Em sua escrita, lágrimas encharcam as páginas percorridas, são fluidos materiais de um corpo, significantes líquidos do amor, como as lufadas, que embebem um corpo apaixonado. Inclusive apagaram palavras. Muitas das ideias dos dois se gestaram na enfermidade.

O livro traz também a tradução, por Samudio, de um poema do filósofo da Idade Média, conhecido pelos sermões eloquentes e improvisados, Mestre Eckhart, seguido de notas do tradutor sobre a tradução pobre: trata-se de pensamento insondável da escrita e do pensamento! Mestre Eckhart nos lança ao deserto, ao grão de areia.

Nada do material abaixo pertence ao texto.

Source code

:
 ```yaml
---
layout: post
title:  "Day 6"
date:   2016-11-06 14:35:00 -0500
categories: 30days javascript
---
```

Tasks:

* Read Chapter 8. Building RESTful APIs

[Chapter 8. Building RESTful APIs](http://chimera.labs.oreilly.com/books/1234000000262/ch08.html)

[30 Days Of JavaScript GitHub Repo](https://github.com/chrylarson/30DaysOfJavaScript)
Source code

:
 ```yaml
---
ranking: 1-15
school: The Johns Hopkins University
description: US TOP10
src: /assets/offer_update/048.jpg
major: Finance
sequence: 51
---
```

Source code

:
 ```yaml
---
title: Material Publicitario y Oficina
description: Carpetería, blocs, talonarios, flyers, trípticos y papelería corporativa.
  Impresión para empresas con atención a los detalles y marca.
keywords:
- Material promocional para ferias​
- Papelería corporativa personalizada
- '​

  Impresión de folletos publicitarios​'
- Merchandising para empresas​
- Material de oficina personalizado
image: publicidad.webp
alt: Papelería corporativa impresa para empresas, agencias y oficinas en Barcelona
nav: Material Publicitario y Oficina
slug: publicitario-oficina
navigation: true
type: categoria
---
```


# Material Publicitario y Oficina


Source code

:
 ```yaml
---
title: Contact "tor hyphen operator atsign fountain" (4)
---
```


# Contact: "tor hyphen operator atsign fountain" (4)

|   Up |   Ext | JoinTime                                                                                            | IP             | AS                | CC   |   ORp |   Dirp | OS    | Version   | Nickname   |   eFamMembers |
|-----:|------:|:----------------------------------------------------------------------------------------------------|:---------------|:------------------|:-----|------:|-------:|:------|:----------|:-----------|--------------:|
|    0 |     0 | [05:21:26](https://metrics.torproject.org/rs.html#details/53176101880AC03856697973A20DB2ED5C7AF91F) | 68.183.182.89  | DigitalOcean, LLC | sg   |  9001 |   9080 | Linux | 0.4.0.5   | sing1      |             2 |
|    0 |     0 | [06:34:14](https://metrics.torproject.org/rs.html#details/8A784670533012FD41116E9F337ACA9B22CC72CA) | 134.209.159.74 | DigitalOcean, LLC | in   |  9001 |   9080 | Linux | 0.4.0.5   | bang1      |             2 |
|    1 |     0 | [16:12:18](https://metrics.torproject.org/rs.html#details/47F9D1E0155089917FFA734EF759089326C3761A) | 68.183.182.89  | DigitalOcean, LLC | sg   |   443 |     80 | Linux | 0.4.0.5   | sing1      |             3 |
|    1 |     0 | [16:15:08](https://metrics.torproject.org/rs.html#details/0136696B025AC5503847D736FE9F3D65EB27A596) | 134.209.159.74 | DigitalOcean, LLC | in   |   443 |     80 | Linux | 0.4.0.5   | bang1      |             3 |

Do belo posfácio de Lúcia Castello Branco, arrisco algum rabisco: texto ardente, dois a dois, os autores Barthes e Loyola e os leitores Jonas e Rafael. Destes, o biografema: leitores-companheiros que leem com seus corpos juntos e separados, deixando-se tocar por Barthes e Inácio, juntos e separados.

Uma parte é do ar partilhada pelo que lê e que dirá da dificuldade de respirar atingidos por lufadas da escritura, por páginas banhadas de lágrimas, que apagam letras, fazendo a página retornar à abundância do branco. Encerra-se ali caudaloso manancial de letras ardentes pelo deserto da escrita.